Goose is non-functional in Python 3
Title is largely self explanatory.
Primary limitation seems to be reliance on BeautifulSoup 3, which has been EOL for quite a while now, and really should be migrated away from.
~~Actually, where is beautifulsoup used at all? I can't find any reference in the codebase to it at all~~ It's being used in lxml somewhere, somehow, despite no explicit mention of it anywhere.
Also, unittest sucks, and doesn't report anything informative when you have an importerror. You can apparently use nosetests to run the same tests with sane output.

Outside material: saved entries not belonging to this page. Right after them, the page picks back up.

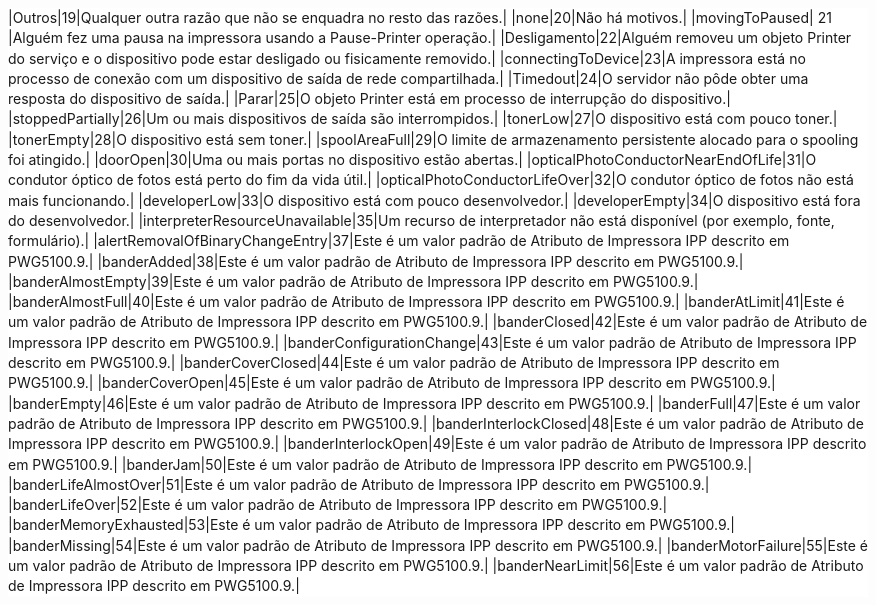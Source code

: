 |Outros|19|Qualquer outra razão que não se enquadra no resto das razões.|
|none|20|Não há motivos.|
|movingToPaused| 21 |Alguém fez uma pausa na impressora usando a Pause-Printer operação.|
|Desligamento|22|Alguém removeu um objeto Printer do serviço e o dispositivo pode estar desligado ou fisicamente removido.|
|connectingToDevice|23|A impressora está no processo de conexão com um dispositivo de saída de rede compartilhada.|
|Timedout|24|O servidor não pôde obter uma resposta do dispositivo de saída.|
|Parar|25|O objeto Printer está em processo de interrupção do dispositivo.|
|stoppedPartially|26|Um ou mais dispositivos de saída são interrompidos.|
|tonerLow|27|O dispositivo está com pouco toner.|
|tonerEmpty|28|O dispositivo está sem toner.|
|spoolAreaFull|29|O limite de armazenamento persistente alocado para o spooling foi atingido.|
|doorOpen|30|Uma ou mais portas no dispositivo estão abertas.|
|opticalPhotoConductorNearEndOfLife|31|O condutor óptico de fotos está perto do fim da vida útil.|
|opticalPhotoConductorLifeOver|32|O condutor óptico de fotos não está mais funcionando.|
|developerLow|33|O dispositivo está com pouco desenvolvedor.|
|developerEmpty|34|O dispositivo está fora do desenvolvedor.|
|interpreterResourceUnavailable|35|Um recurso de interpretador não está disponível (por exemplo, fonte, formulário).|
|alertRemovalOfBinaryChangeEntry|37|Este é um valor padrão de Atributo de Impressora IPP descrito em PWG5100.9.|
|banderAdded|38|Este é um valor padrão de Atributo de Impressora IPP descrito em PWG5100.9.|
|banderAlmostEmpty|39|Este é um valor padrão de Atributo de Impressora IPP descrito em PWG5100.9.|
|banderAlmostFull|40|Este é um valor padrão de Atributo de Impressora IPP descrito em PWG5100.9.|
|banderAtLimit|41|Este é um valor padrão de Atributo de Impressora IPP descrito em PWG5100.9.|
|banderClosed|42|Este é um valor padrão de Atributo de Impressora IPP descrito em PWG5100.9.|
|banderConfigurationChange|43|Este é um valor padrão de Atributo de Impressora IPP descrito em PWG5100.9.|
|banderCoverClosed|44|Este é um valor padrão de Atributo de Impressora IPP descrito em PWG5100.9.|
|banderCoverOpen|45|Este é um valor padrão de Atributo de Impressora IPP descrito em PWG5100.9.|
|banderEmpty|46|Este é um valor padrão de Atributo de Impressora IPP descrito em PWG5100.9.|
|banderFull|47|Este é um valor padrão de Atributo de Impressora IPP descrito em PWG5100.9.|
|banderInterlockClosed|48|Este é um valor padrão de Atributo de Impressora IPP descrito em PWG5100.9.|
|banderInterlockOpen|49|Este é um valor padrão de Atributo de Impressora IPP descrito em PWG5100.9.|
|banderJam|50|Este é um valor padrão de Atributo de Impressora IPP descrito em PWG5100.9.|
|banderLifeAlmostOver|51|Este é um valor padrão de Atributo de Impressora IPP descrito em PWG5100.9.|
|banderLifeOver|52|Este é um valor padrão de Atributo de Impressora IPP descrito em PWG5100.9.|
|banderMemoryExhausted|53|Este é um valor padrão de Atributo de Impressora IPP descrito em PWG5100.9.|
|banderMissing|54|Este é um valor padrão de Atributo de Impressora IPP descrito em PWG5100.9.|
|banderMotorFailure|55|Este é um valor padrão de Atributo de Impressora IPP descrito em PWG5100.9.|
|banderNearLimit|56|Este é um valor padrão de Atributo de Impressora IPP descrito em PWG5100.9.|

jieba can be replaced with jieba3k.
Going through everything, it appears that the heavy dependency on soupparser is a problem. Runtime patching in bs4 instead of bs3 is not workable, since lxml uses invalid arguments to __init__.
I have unit tests working.
Ran 126 tests in 10.607s
FAILED (errors=54, failures=49)
Welp! Time to look at other text extractors.
Is there any timeline on python 3 compatibility?
+1 for python 3 support... Is there any schedule? Or you don't care at all?
@kotrfa - It's not a direct equivalent, but I wound up using python-readability for text extraction. It works well enough.
Prepare PR to add py3 support: https://github.com/grangier/python-goose/pull/220
+1 for this. Why uses Python 2!?
Still waitting for Python 3 support :)
I believe this project is dead. Use https://github.com/codelucas/newspaper instead, which is inspired by goose and supports Python 3 flawlessly.
Yep, I already knew it but I just wanted to do some comparison of the available tools. Indeed, I will use it. Thanks!
Any plans to introduce Python 3 support to this project?
Any plans to introduce Python 3 support to this project?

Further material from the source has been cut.